EXCERPTED RECORDS
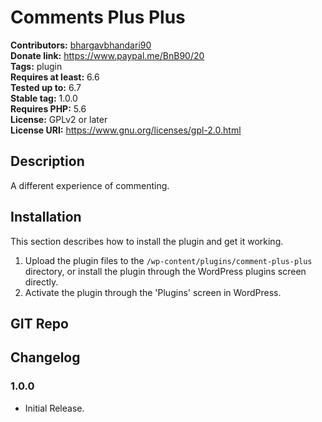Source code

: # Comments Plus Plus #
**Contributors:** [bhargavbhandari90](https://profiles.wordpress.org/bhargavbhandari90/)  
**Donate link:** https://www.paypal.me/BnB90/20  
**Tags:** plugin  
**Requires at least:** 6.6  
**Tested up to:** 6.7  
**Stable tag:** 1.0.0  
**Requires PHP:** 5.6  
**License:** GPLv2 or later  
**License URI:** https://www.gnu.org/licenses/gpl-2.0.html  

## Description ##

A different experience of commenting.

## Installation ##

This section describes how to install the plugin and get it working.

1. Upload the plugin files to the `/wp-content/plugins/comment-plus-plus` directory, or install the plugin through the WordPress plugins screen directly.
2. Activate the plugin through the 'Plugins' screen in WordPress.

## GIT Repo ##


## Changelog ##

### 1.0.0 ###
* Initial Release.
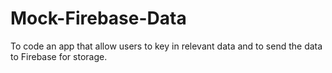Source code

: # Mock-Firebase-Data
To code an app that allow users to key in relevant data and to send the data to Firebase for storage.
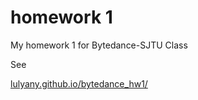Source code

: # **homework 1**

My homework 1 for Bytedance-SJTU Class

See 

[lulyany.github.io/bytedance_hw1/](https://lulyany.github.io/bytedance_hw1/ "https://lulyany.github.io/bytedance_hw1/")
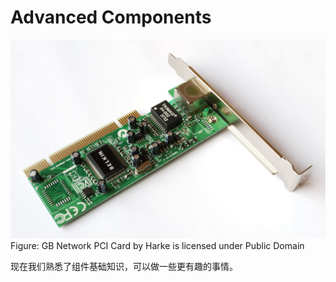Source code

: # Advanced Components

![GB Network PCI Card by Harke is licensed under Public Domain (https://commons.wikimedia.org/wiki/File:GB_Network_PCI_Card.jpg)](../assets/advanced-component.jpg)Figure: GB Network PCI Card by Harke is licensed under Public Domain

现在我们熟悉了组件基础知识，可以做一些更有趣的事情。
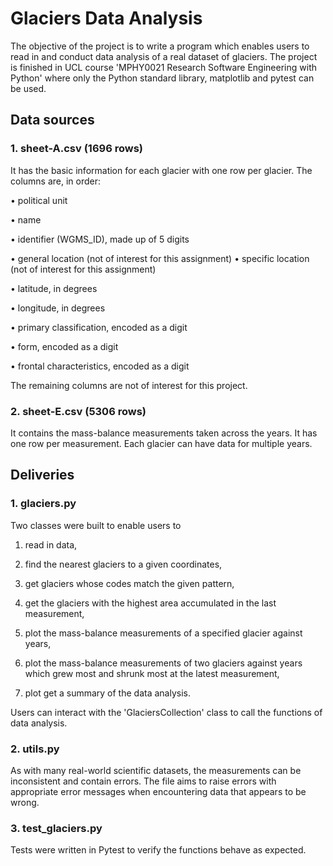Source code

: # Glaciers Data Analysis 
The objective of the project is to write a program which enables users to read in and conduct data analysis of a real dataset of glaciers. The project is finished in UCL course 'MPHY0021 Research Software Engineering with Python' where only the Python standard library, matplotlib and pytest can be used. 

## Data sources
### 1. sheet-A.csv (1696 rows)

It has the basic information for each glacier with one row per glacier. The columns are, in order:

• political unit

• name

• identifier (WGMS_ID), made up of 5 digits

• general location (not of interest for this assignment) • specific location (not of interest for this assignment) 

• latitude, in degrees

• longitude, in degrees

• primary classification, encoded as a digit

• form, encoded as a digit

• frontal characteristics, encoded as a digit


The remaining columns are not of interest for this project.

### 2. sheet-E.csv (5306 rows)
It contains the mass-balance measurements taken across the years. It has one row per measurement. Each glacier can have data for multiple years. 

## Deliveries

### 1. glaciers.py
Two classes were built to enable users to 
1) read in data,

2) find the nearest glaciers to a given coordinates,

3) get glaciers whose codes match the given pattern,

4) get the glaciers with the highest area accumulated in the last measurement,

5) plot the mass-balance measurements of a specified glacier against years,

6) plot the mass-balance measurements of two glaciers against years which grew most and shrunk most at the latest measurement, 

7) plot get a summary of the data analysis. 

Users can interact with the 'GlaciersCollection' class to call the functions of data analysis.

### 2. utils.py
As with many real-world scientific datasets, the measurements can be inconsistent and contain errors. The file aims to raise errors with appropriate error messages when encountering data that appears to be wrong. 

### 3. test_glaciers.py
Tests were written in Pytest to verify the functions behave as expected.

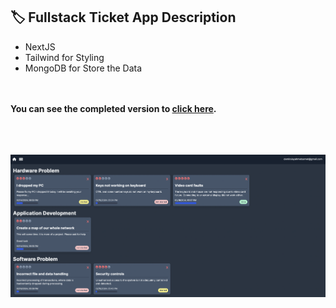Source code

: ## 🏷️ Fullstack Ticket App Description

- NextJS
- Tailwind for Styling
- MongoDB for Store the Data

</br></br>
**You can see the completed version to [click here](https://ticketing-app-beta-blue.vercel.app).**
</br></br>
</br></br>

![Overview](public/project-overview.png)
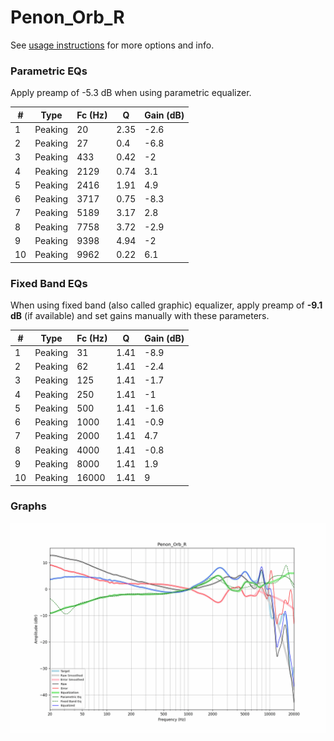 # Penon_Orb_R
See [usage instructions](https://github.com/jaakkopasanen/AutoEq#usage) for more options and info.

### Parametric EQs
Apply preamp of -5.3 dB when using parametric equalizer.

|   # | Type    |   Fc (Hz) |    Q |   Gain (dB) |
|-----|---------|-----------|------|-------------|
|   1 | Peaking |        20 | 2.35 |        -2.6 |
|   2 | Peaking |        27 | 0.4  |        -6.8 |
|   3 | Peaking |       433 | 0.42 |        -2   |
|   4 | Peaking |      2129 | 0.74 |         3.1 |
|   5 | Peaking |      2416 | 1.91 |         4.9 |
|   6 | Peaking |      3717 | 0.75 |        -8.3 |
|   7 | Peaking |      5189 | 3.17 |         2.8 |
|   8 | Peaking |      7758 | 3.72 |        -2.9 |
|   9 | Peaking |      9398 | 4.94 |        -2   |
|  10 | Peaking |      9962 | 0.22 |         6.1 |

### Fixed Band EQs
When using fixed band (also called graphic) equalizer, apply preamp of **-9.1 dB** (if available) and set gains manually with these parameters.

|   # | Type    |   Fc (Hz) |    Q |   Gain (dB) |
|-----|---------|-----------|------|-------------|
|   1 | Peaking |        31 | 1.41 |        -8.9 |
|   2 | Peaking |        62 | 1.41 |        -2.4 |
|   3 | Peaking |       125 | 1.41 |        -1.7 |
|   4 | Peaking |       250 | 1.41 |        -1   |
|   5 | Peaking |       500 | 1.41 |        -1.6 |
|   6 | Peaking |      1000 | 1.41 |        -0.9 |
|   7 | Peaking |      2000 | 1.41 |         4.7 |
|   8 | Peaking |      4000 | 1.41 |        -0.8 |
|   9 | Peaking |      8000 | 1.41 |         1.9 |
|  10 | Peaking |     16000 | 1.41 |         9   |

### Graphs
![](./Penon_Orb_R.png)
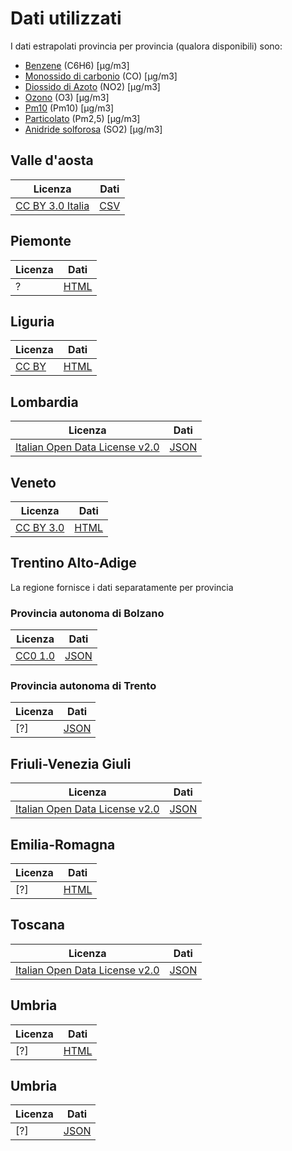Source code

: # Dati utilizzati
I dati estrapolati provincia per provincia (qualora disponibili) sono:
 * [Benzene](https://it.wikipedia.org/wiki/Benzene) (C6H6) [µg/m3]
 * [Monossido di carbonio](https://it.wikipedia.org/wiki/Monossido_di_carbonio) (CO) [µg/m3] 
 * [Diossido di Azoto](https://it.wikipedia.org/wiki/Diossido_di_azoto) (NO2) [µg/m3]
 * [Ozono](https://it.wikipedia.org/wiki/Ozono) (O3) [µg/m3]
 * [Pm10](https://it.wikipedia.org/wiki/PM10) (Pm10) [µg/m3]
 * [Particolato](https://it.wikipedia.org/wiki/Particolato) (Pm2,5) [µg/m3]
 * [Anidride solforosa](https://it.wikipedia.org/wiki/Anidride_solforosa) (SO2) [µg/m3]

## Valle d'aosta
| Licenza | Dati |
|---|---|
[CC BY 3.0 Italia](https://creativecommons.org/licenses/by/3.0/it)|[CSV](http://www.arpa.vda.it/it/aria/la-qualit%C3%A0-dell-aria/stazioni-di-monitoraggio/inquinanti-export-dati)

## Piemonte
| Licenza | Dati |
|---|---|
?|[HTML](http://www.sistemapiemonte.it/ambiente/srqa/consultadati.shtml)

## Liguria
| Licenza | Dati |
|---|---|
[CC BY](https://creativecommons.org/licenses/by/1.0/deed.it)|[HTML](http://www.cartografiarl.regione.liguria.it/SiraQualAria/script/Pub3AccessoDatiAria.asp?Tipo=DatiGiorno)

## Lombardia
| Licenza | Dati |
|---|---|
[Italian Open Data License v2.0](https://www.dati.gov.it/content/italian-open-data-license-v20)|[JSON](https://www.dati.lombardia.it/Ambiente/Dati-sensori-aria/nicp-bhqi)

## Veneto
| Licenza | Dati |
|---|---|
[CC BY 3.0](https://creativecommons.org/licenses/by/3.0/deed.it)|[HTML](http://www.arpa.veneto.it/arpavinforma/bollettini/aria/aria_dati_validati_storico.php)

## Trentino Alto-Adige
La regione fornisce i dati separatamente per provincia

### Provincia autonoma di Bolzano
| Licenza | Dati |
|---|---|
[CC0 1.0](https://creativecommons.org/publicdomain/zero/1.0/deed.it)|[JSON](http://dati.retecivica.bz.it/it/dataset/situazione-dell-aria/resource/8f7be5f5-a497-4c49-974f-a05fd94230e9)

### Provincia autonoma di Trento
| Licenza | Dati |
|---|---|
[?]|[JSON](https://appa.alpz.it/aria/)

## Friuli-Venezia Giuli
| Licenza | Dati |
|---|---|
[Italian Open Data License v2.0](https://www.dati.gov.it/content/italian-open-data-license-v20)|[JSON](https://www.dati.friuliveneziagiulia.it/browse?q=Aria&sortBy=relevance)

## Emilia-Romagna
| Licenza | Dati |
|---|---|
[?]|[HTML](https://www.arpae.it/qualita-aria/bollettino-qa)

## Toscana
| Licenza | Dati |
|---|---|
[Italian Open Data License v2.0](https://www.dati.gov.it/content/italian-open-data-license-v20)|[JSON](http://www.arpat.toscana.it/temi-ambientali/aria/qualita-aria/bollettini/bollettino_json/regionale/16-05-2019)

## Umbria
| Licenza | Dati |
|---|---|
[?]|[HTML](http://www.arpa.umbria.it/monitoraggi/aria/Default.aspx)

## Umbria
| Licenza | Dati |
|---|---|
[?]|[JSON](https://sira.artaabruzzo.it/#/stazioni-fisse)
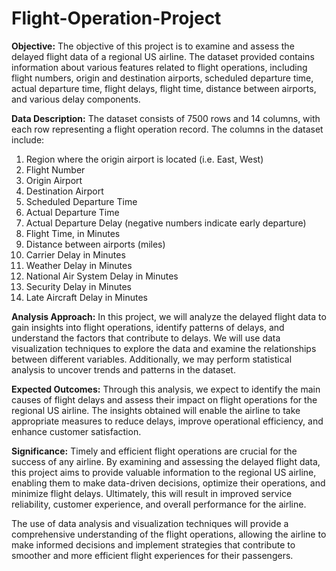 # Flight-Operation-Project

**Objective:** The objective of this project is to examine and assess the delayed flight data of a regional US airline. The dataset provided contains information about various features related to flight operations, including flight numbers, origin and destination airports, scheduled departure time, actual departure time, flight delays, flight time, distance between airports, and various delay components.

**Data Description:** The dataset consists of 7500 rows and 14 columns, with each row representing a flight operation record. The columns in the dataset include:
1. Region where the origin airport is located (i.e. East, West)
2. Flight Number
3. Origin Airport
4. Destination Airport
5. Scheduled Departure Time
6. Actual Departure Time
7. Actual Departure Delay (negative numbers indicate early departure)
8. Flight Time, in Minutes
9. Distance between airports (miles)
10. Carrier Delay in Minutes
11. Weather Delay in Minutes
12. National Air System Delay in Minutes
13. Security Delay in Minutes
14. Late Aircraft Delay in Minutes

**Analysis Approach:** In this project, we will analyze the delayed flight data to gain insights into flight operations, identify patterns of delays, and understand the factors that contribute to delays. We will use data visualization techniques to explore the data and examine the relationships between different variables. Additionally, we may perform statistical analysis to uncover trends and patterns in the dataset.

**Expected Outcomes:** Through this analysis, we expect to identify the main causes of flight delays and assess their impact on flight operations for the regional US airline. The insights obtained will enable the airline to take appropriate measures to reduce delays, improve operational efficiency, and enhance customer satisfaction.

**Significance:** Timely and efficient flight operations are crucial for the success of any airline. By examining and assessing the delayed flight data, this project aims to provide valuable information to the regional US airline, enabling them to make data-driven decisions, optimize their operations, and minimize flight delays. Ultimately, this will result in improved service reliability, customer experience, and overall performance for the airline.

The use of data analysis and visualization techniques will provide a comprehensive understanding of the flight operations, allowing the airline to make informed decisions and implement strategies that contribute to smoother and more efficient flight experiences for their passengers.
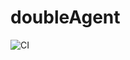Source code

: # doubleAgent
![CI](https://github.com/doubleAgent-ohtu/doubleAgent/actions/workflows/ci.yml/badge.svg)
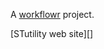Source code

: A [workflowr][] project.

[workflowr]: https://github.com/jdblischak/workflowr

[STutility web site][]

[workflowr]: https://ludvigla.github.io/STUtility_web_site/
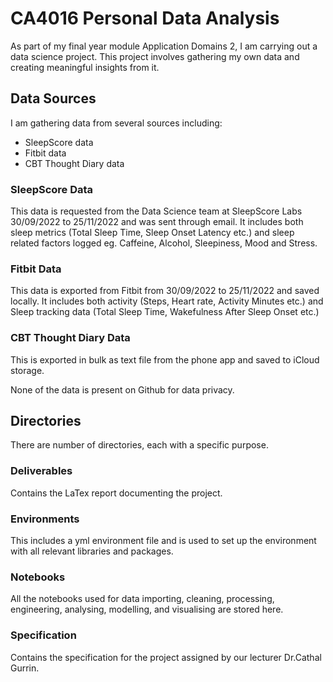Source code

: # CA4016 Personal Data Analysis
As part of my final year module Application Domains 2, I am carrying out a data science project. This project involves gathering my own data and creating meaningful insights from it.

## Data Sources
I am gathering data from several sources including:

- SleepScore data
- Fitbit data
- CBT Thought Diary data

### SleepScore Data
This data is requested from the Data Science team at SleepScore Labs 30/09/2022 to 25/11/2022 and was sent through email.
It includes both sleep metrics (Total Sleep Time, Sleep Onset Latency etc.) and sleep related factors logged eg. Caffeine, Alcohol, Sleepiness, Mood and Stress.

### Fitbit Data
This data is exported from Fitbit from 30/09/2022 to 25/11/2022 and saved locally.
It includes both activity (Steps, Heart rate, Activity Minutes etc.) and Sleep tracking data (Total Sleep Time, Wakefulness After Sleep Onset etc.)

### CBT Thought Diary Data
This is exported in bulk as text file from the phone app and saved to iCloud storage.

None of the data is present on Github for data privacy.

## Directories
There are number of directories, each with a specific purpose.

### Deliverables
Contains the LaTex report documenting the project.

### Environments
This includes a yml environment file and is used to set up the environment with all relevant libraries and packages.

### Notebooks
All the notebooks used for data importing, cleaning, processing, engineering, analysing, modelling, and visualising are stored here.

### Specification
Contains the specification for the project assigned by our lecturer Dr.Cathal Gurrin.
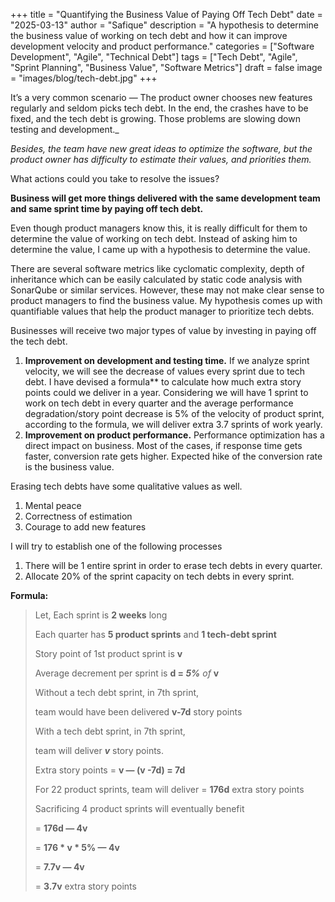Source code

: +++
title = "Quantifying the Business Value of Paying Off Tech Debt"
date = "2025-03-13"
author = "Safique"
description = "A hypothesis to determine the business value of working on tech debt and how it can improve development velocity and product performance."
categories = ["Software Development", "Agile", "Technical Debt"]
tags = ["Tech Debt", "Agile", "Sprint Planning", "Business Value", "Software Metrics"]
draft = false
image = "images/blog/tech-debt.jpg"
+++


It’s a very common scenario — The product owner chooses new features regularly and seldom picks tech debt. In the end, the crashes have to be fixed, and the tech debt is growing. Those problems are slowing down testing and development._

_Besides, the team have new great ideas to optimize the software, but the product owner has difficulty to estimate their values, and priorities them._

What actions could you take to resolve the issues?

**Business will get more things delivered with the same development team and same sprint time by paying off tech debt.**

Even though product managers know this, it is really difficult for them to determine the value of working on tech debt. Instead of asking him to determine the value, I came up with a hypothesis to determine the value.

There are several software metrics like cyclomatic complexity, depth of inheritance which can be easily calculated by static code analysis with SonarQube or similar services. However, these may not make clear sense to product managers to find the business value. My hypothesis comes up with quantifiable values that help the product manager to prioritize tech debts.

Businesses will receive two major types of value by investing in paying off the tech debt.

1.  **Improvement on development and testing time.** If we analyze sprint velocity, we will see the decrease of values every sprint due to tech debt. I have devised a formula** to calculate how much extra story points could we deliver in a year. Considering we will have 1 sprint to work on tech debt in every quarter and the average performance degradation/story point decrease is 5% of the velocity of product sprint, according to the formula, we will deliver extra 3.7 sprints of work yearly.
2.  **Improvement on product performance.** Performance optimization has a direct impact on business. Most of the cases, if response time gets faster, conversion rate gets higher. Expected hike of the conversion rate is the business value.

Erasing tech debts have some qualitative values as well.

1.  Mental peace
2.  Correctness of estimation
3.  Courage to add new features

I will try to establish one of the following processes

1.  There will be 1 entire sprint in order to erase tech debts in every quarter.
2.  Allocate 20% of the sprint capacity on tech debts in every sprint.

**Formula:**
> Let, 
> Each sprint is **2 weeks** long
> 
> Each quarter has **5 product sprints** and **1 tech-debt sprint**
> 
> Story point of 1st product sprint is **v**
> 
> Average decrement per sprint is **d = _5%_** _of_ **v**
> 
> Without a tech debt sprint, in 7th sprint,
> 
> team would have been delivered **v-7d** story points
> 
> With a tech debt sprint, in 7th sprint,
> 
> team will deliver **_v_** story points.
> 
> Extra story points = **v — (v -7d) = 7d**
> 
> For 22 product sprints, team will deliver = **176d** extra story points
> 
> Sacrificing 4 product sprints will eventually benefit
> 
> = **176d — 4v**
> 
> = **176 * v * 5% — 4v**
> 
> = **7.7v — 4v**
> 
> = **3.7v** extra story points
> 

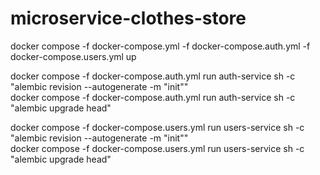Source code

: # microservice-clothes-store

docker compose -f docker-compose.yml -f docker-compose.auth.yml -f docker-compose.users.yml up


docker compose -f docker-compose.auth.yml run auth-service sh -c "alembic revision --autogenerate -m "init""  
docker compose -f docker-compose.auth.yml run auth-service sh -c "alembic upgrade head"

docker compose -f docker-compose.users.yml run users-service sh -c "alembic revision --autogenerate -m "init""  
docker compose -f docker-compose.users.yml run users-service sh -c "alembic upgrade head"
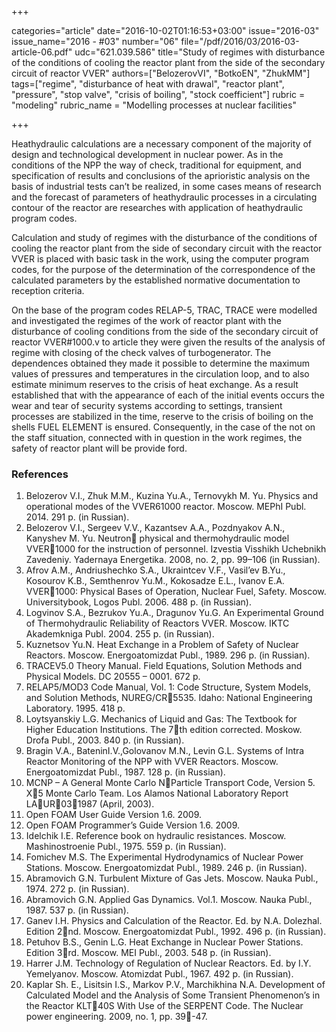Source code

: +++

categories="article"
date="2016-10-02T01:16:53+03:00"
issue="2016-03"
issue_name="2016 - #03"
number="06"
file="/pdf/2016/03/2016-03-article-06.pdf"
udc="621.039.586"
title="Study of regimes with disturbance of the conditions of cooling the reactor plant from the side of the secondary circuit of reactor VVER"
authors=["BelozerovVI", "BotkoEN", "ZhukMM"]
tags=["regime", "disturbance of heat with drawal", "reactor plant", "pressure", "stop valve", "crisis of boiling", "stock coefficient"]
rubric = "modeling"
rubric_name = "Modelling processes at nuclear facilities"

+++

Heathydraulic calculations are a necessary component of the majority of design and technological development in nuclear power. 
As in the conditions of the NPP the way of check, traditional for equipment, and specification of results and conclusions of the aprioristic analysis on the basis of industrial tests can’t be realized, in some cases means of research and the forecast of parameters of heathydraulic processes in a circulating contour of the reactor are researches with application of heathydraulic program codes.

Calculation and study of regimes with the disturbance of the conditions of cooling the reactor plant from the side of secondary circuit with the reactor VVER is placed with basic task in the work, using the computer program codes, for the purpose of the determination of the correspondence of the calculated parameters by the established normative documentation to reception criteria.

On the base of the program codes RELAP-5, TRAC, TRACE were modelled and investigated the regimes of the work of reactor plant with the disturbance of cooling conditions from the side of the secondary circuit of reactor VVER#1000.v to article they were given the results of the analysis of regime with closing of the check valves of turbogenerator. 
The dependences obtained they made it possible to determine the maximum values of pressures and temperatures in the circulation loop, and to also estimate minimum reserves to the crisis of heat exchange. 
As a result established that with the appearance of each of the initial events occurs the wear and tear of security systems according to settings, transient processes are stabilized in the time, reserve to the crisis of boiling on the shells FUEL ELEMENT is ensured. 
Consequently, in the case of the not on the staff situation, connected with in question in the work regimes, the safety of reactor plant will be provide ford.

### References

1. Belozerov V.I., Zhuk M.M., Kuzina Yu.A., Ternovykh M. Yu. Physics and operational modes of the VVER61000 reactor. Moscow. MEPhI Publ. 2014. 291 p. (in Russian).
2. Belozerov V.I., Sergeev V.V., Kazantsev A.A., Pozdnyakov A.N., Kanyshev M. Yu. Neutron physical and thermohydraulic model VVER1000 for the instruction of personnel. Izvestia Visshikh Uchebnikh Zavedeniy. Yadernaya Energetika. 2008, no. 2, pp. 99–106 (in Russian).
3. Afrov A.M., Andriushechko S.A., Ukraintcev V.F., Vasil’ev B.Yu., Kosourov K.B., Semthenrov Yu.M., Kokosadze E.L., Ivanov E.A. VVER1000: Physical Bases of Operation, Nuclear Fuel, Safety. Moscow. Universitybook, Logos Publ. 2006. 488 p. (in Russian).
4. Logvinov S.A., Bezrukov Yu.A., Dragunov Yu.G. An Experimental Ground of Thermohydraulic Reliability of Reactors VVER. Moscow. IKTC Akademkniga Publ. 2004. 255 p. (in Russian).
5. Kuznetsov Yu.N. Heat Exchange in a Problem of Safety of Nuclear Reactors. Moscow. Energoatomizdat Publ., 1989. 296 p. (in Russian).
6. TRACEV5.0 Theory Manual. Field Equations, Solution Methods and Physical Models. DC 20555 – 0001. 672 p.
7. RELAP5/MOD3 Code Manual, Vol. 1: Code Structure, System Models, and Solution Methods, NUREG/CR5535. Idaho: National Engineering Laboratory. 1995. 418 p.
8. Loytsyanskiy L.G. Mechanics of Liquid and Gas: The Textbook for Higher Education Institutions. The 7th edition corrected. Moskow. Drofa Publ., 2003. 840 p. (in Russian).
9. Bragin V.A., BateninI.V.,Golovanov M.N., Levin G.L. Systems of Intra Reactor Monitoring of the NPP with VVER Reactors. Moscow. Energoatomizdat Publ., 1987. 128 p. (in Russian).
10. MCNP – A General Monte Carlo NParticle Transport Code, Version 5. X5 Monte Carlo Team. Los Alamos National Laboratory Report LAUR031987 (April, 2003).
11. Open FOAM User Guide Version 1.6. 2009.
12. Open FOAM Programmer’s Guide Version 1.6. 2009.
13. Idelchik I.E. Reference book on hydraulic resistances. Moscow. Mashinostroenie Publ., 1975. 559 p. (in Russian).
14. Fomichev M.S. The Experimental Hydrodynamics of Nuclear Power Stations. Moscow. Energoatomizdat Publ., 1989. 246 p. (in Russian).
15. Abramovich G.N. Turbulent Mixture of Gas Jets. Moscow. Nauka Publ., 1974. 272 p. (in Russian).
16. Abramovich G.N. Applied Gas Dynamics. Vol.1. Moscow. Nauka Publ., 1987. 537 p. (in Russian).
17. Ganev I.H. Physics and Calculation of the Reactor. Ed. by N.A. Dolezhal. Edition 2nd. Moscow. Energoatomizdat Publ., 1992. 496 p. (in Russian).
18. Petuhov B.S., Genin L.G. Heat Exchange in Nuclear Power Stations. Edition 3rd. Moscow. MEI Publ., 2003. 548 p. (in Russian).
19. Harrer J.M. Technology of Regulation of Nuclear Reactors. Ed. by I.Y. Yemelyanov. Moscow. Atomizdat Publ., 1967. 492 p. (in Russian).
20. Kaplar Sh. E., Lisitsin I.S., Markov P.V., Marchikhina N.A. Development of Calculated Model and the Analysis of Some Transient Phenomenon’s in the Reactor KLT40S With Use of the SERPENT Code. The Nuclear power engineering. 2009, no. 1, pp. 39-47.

WORK INSTRUCTION
Of the lines above, copy only those from the one holding "up to:** 6.7" to the one holding "### 1. sheet-A.csv (1696 rows)", both included, and exclude every image.

EXERCISE RESPONSE
**Tested up to:** 6.7  
**Stable tag:** 1.0.0  
**Requires PHP:** 5.6  
**License:** GPLv2 or later  
**License URI:** https://www.gnu.org/licenses/gpl-2.0.html  

## Description ##

A different experience of commenting.

## Installation ##

This section describes how to install the plugin and get it working.

1. Upload the plugin files to the `/wp-content/plugins/comment-plus-plus` directory, or install the plugin through the WordPress plugins screen directly.
2. Activate the plugin through the 'Plugins' screen in WordPress.

## GIT Repo ##


## Changelog ##

### 1.0.0 ###
* Initial Release.
Source code

: # Mock-Firebase-Data
To code an app that allow users to key in relevant data and to send the data to Firebase for storage.
Source code

: # **homework 1**

My homework 1 for Bytedance-SJTU Class

See 

[lulyany.github.io/bytedance_hw1/](https://lulyany.github.io/bytedance_hw1/ "https://lulyany.github.io/bytedance_hw1/")
Source code

: # Advanced Components

![GB Network PCI Card by Harke is licensed under Public Domain (https://commons.wikimedia.org/wiki/File:GB_Network_PCI_Card.jpg)](../assets/advanced-component.jpg)Figure: GB Network PCI Card by Harke is licensed under Public Domain

现在我们熟悉了组件基础知识，可以做一些更有趣的事情。
Source code

: # Glaciers Data Analysis 
The objective of the project is to write a program which enables users to read in and conduct data analysis of a real dataset of glaciers. The project is finished in UCL course 'MPHY0021 Research Software Engineering with Python' where only the Python standard library, matplotlib and pytest can be used. 

## Data sources
### 1. sheet-A.csv (1696 rows)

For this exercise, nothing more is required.